By leroyk on May 17, 2007
The following is information I have gotten from other sources but felt it would be interesting to share. It documents how CACAO, Portal, Access Manager and Directory interact. 1. When would the cacao servers talk to each other? When you try to perform a "remote" task. For example, when you go to the psconsole running on server1 to create a PS instance on server2, or alternatively, you go to server2 and run psadmin create-instance to create a PS instance on server1. This is a unique feature of PS administration. No other JES products or components (e.g. Sun Cluster or JES-MF) require connections between Cacao agents. 2. What type of data is passed between the cacao server? Uh, many different types, depending on what the task is. Did this answer your question? :-) The protocol is JMXMP over TLS. There are other ways to talk to Cacao (e.g. SNMP), but portal uses none of that. 3. How does one cacao server know about the other? For every PS instance created, we record the host and port (and other config data too) to the Portal Domain Repository. Cacao itself doesn't know about other Cacao agents running on other nodes, but our portal MBeans do. 4. Does the cacao server store any data in the DS (via the AMSDK) and if so, do we know the DN's for those settings? Cacao doesn't.
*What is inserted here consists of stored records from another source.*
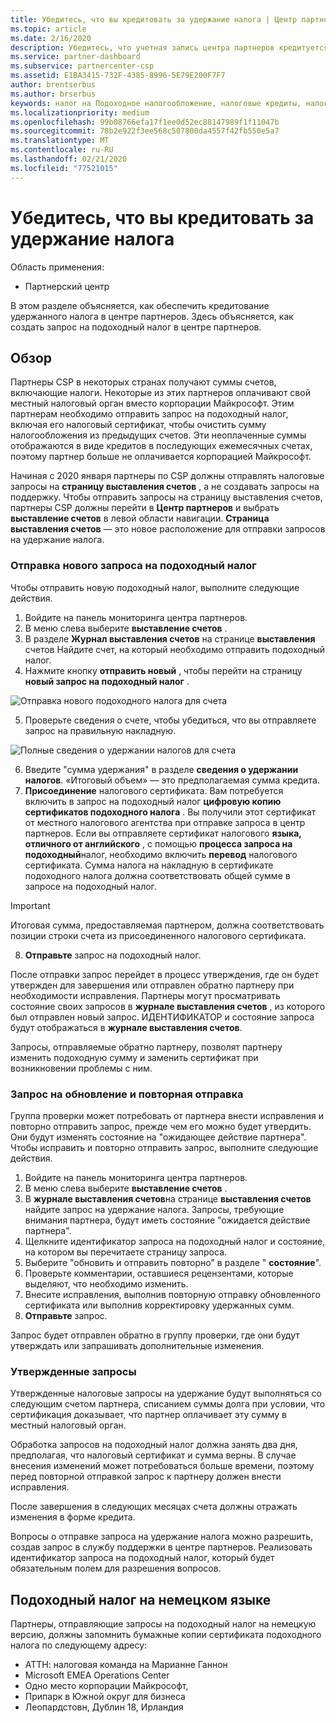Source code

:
 ```yaml
---
title: Убедитесь, что вы кредитовать за удержание налога | Центр партнеров
ms.topic: article
ms.date: 2/16/2020
description: Убедитесь, что учетная запись центра партнеров кредитуется для подоходного налога, создав запрос на подоходный налог в центре партнеров.
ms.service: partner-dashboard
ms.subservice: partnercenter-csp
ms.assetid: E1BA3415-732F-4385-8996-5E79E200F7F7
author: brentserbus
ms.author: brserbus
keywords: налог на Подоходное налогообложение, налоговые кредиты, налоговый кредит для Германии, налоговые сертификаты
ms.localizationpriority: medium
ms.openlocfilehash: 99b08766efa17f1ee0d52ec88147989f1f11047b
ms.sourcegitcommit: 78b2e922f3ee568c507800da4557f42fb550e5a7
ms.translationtype: MT
ms.contentlocale: ru-RU
ms.lasthandoff: 02/21/2020
ms.locfileid: "77521015"
---
```

# <a name="make-sure-you-are-credited-for-withholding-tax"></a>Убедитесь, что вы кредитовать за удержание налога

Область применения:

- Партнерский центр

В этом разделе объясняется, как обеспечить кредитование удержанного налога в центре партнеров. Здесь объясняется, как создать запрос на подоходный налог в центре партнеров.

## <a name="overview"></a>Обзор

Партнеры CSP в некоторых странах получают суммы счетов, включающие налоги. Некоторые из этих партнеров оплачивают свой местный налоговый орган вместо корпорации Майкрософт. Этим партнерам необходимо отправить запрос на подоходный налог, включая его налоговый сертификат, чтобы очистить сумму налогообложения из предыдущих счетов. Эти неоплаченные суммы отображаются в виде кредитов в последующих ежемесячных счетах, поэтому партнер больше не оплачивается корпорацией Майкрософт.

Начиная с 2020 января партнеры по CSP должны отправлять налоговые запросы на **страницу выставления счетов** , а не создавать запросы на поддержку. Чтобы отправить запросы на страницу выставления счетов, партнеры CSP должны перейти в **Центр партнеров** и выбрать **выставление счетов** в левой области навигации. **Страница выставления счетов** — это новое расположение для отправки запросов на удержание налога. 

### <a name="submit-a-new-tax-withholding-request"></a>Отправка нового запроса на подоходный налог

Чтобы отправить новую подоходный налог, выполните следующие действия.

1. Войдите на панель мониторинга центра партнеров.
2. В меню слева выберите **выставление счетов** .
3. В разделе **Журнал выставления счетов** на странице **выставления** счетов Найдите счет, на который необходимо отправить подоходный налог.
4. Нажмите кнопку **отправить новый** , чтобы перейти на страницу **новый запрос на подоходный налог** .

![Отправка нового подоходного налога для счета](images/wht1.png)

5. Проверьте сведения о счете, чтобы убедиться, что вы отправляете запрос на правильную накладную.

![Полные сведения о удержании налогов для счета](images/wht2.png)

6. Введите "сумма удержания" в разделе **сведения о удержании налогов**. «Итоговый объем» — это предполагаемая сумма кредита.
7. **Присоединение** налогового сертификата. Вам потребуется включить в запрос на подоходный налог **цифровую копию** **сертификатов подоходного налога** . Вы получили этот сертификат от местного налогового агентства при отправке запроса в центр партнеров. Если вы отправляете сертификат налогового **языка, отличного от английского** , с помощью **процесса запроса на подоходный**налог, необходимо включить **перевод** налогового сертификата. Сумма налога на накладную в сертификате подоходного налога должна соответствовать общей сумме в запросе на подоходный налог. 

> [!IMPORTANT]
> Итоговая сумма, предоставляемая партнером, должна соответствовать позиции строки счета из присоединенного налогового сертификата.

8. **Отправьте** запрос на подоходный налог.

После отправки запрос перейдет в процесс утверждения, где он будет утвержден для завершения или отправлен обратно партнеру при необходимости исправления. Партнеры могут просматривать состояние своих запросов в **журнале выставления счетов** , из которого был отправлен новый запрос. ИДЕНТИФИКАТОР и состояние запроса будут отображаться в **журнале выставления счетов**.

Запросы, отправляемые обратно партнеру, позволят партнеру изменить подоходную сумму и заменить сертификат при возникновении проблемы с ним. 

### <a name="update-request-and-resubmit"></a>Запрос на обновление и повторная отправка

Группа проверки может потребовать от партнера внести исправления и повторно отправить запрос, прежде чем его можно будет утвердить. Они будут изменять состояние на "ожидающее действие партнера". Чтобы исправить и повторно отправить запрос, выполните следующие действия.
 
1. Войдите на панель мониторинга центра партнеров.
2. В меню слева выберите **выставление счетов** .
3. В **журнале выставления счетов**на странице **выставления счетов** найдите запрос на удержание налога. Запросы, требующие внимания партнера, будут иметь состояние "ожидается действие партнера".
4. Щелкните идентификатор запроса на подоходный налог и состояние, на котором вы перечитаете страницу запроса.
5. Выберите "обновить и отправить повторно" в разделе " **состояние**".
6. Проверьте комментарии, оставшиеся рецензентами, которые выделяют, что необходимо изменить.
7. Внесите исправления, выполнив повторную отправку обновленного сертификата или выполнив корректировку удержанных сумм.
8. **Отправьте** запрос. 

Запрос будет отправлен обратно в группу проверки, где они будут утверждать или запрашивать дополнительные изменения.
 
### <a name="approved-requests"></a>Утвержденные запросы

Утвержденные налоговые запросы на удержание будут выполняться со следующим счетом партнера, списанием суммы долга при условии, что сертификация доказывает, что партнер оплачивает эту сумму в местный налоговый орган.

Обработка запросов на подоходный налог должна занять два дня, предполагая, что налоговый сертификат и сумма верны. В случае внесения изменений может потребоваться больше времени, поэтому перед повторной отправкой запрос к партнеру должен внести исправления.

После завершения в следующих месяцах счета должны отражать изменения в форме кредита.
 
Вопросы о отправке запроса на удержание налога можно разрешить, создав запрос в службу поддержки в центре партнеров. Реализовать идентификатор запроса на подоходный налог, который будет обязательным полем для разрешения вопросов.

## <a name="german-tax-withholding"></a>Подоходный налог на немецком языке

Партнеры, отправляющие запросы на подоходный налог на немецкую версию, должны запомнить бумажные копии сертификата подоходного налога по следующему адресу: 

- АТТН: налоговая команда на Марианне Ганнон
- Microsoft EMEA Operations Center
- Одно место корпорации Майкрософт,
- Припарк в Южной округ для бизнеса
- Леопардстовн, Дублин 18, Ирландия

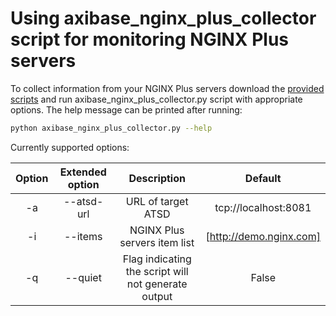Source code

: # Using axibase_nginx_plus_collector script for monitoring NGINX Plus servers
To collect information from your NGINX Plus servers download the [provided scripts](./src/) and run axibase_nginx_plus_collector.py script with appropriate options.
The help message can be printed after running:

```sh
python axibase_nginx_plus_collector.py --help
```
Currently supported options:

|Option|Extended option|    Description                                         |                 Default         |
|:----:|:-------------:|:------------------------------------------------------:|:-------------------------------:|
|-a    | --atsd-url    | URL of target ATSD                                     | tcp://localhost:8081            |
|-i    | --items       | NGINX Plus servers item list                           | [http://demo.nginx.com]  |
|-q    | --quiet       | Flag indicating the script will not generate output    | False                           |
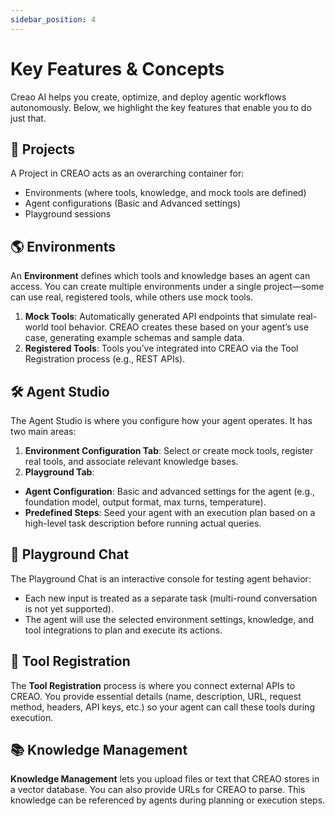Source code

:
 ```yaml
---
sidebar_position: 4
---
```


# Key Features & Concepts

Creao AI helps you create, optimize, and deploy agentic workflows autonomously. Below, we highlight the key features that enable you to do just that.

## 📁 Projects

A Project in CREAO acts as an overarching container for:

- Environments (where tools, knowledge, and mock tools are defined)
- Agent configurations (Basic and Advanced settings)
- Playground sessions

## 🌎 Environments

An **Environment** defines which tools and knowledge bases an agent can access. You can create multiple environments under a single project—some can use real, registered tools, while others use mock tools.

1. **Mock Tools**: Automatically generated API endpoints that simulate real-world tool behavior. CREAO creates these based on your agent’s use case, generating example schemas and sample data.
2. **Registered Tools**: Tools you’ve integrated into CREAO via the Tool Registration process (e.g., REST APIs).

## 🛠️ Agent Studio

The Agent Studio is where you configure how your agent operates. It has two main areas:

1. **Environment Configuration Tab**: Select or create mock tools, register real tools, and associate relevant knowledge bases.
2. **Playground Tab**:

- **Agent Configuration**: Basic and advanced settings for the agent (e.g., foundation model, output format, max turns, temperature).
- **Predefined Steps**: Seed your agent with an execution plan based on a high-level task description before running actual queries.

## 💬 Playground Chat

The Playground Chat is an interactive console for testing agent behavior:

- Each new input is treated as a separate task (multi-round conversation is not yet supported).
- The agent will use the selected environment settings, knowledge, and tool integrations to plan and execute its actions.

## 🔌 Tool Registration

The **Tool Registration** process is where you connect external APIs to CREAO. You provide essential details (name, description, URL, request method, headers, API keys, etc.) so your agent can call these tools during execution.

## 📚 Knowledge Management

**Knowledge Management** lets you upload files or text that CREAO stores in a vector database. You can also provide URLs for CREAO to parse. This knowledge can be referenced by agents during planning or execution steps.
The PDR is stored in DS (not via AM SDK) by PAS. It's a subtree with root sunPortalAdminPortalDomainID=defaultDomain,
Also, are the certs that we copied only used when the cacao server talk to each other, or also when other components talk to the cacao server to use the portal mbeans?
Our Cacao clients (psconsole, psadmin, psconfig) use the same truststore that the local Cacao agent does. This is true only for PS7.0. We start to use our own truststore in PS7.1 per the recommendation of the Cacao team.